I went to my local Asda a week before lock-down kicked in, and it was horrible. Something odd was happening, but it was hard to pin down exactly what. People were throwing themselves into the shop only to find empty shelves. It was like the week before Christmas, but without the false sense of fun.
Now conscious of how close people were getting to me, I had my first Howard Hughes moment. People were coughing into their hands and then attempting to juggle ten packs of toilet rolls, all of which I now considered contaminated. Things weren’t normal; It was all too weird. The zombie apocalypse was starting, and I was in the middle of it; in the bakery aisle; in Asda. Fearing that someone was about to mumble “.. brains…..” I quickly headed home and jumped into a bath of sanitising hand gel (or at least I would have if Asda had not sold out)
Taking a trip to the shops was now a problem. I’d read on the internet that zombies found asthmatic brains a delicacy, so I was staying at home for as long as it took.
It would mean relying on the internet to do my shopping, but that would work. I wouldn’t hoard, and I reckoned that I’d be able to arrange a weekly shopping delivery. I had a Plan B, I also read on the internet the zombies had an aversion to Volvos, so I knew I’d be safe if I had to fall back on “Click and Collect”.
There were also some alternatives to online supermarkets, as a few local businesses had spotted an opportunity and diversified. A wholesale local fruit and veg supplier was selling to the public. A local farm was delivering organic veg and bread. But the best news was that Milkmen were back, and they’d happily bring me milk, cheese and yoghurts three times a week.

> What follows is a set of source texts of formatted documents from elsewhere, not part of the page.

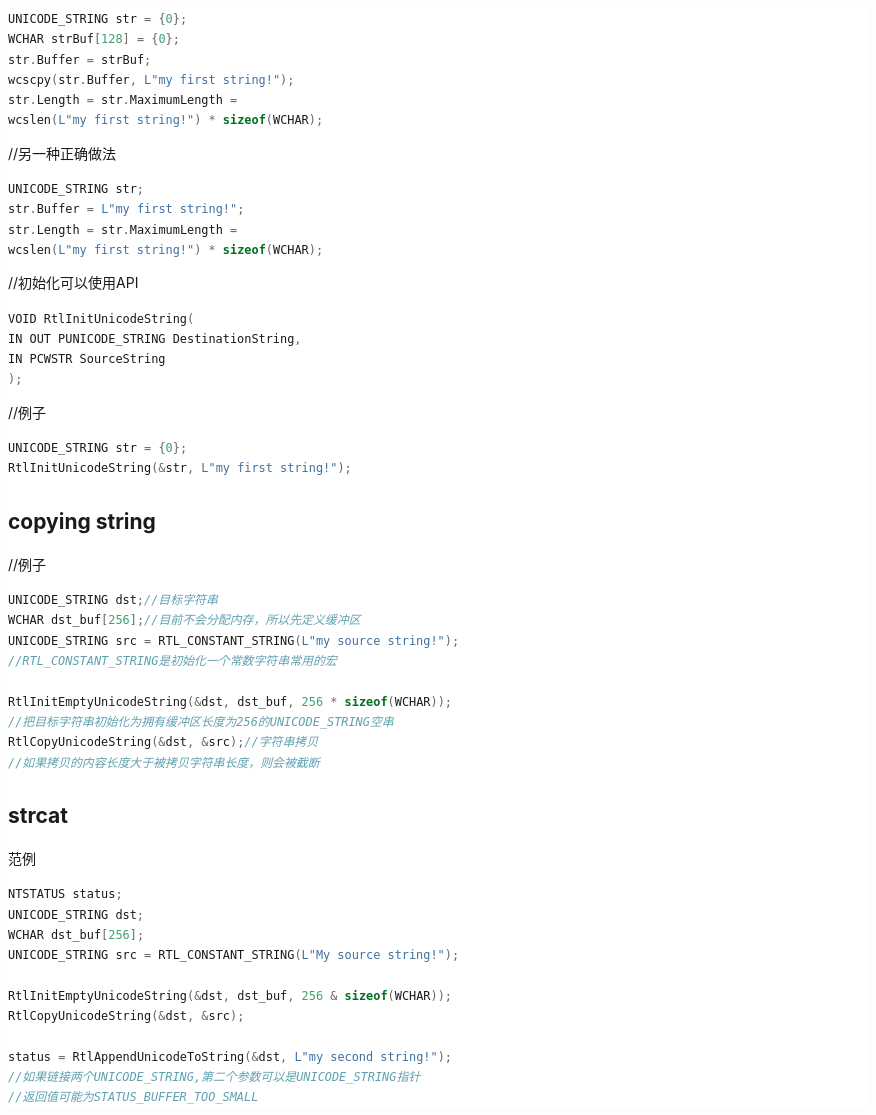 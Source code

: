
 ```c
UNICODE_STRING str = {0};
WCHAR strBuf[128] = {0};
str.Buffer = strBuf;
wcscpy(str.Buffer, L"my first string!");
str.Length = str.MaximumLength =
wcslen(L"my first string!") * sizeof(WCHAR);
```

//另一种正确做法
```c
UNICODE_STRING str;
str.Buffer = L"my first string!";
str.Length = str.MaximumLength =
wcslen(L"my first string!") * sizeof(WCHAR);
```

//初始化可以使用API

```c
VOID RtlInitUnicodeString(
IN OUT PUNICODE_STRING DestinationString,
IN PCWSTR SourceString
);
```

//例子

```c
UNICODE_STRING str = {0};
RtlInitUnicodeString(&str, L"my first string!");
```

## copying string

//例子

```c
UNICODE_STRING dst;//目标字符串
WCHAR dst_buf[256];//目前不会分配内存，所以先定义缓冲区
UNICODE_STRING src = RTL_CONSTANT_STRING(L"my source string!");
//RTL_CONSTANT_STRING是初始化一个常数字符串常用的宏

RtlInitEmptyUnicodeString(&dst, dst_buf, 256 * sizeof(WCHAR));
//把目标字符串初始化为拥有缓冲区长度为256的UNICODE_STRING空串
RtlCopyUnicodeString(&dst, &src);//字符串拷贝
//如果拷贝的内容长度大于被拷贝字符串长度，则会被截断
```



## strcat

范例

```c
NTSTATUS status;
UNICODE_STRING dst;
WCHAR dst_buf[256];
UNICODE_STRING src = RTL_CONSTANT_STRING(L"My source string!");

RtlInitEmptyUnicodeString(&dst, dst_buf, 256 & sizeof(WCHAR));
RtlCopyUnicodeString(&dst, &src);

status = RtlAppendUnicodeToString(&dst, L"my second string!");
//如果链接两个UNICODE_STRING,第二个参数可以是UNICODE_STRING指针
//返回值可能为STATUS_BUFFER_TOO_SMALL
```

The plan worked. We relied on the freezer a little more than average, but we survived. Never hoarding or panic buying, we lived easily for months, using just the internet to get what we needed.
There have been few positives during lockdown, but the ease and range of online shopping are one. Larger companies have upped their online shopping game, and for smaller companies, it’s shortened the distance from supplier to customer.
Lockdown would have been considerably different, and a little scarier if it had not been so easy to sit in front of a laptop in wonder that you can click a few buttons, and then two hours later supplies appear on your doorstep.
I will never watch Dawn of the Dead again, though.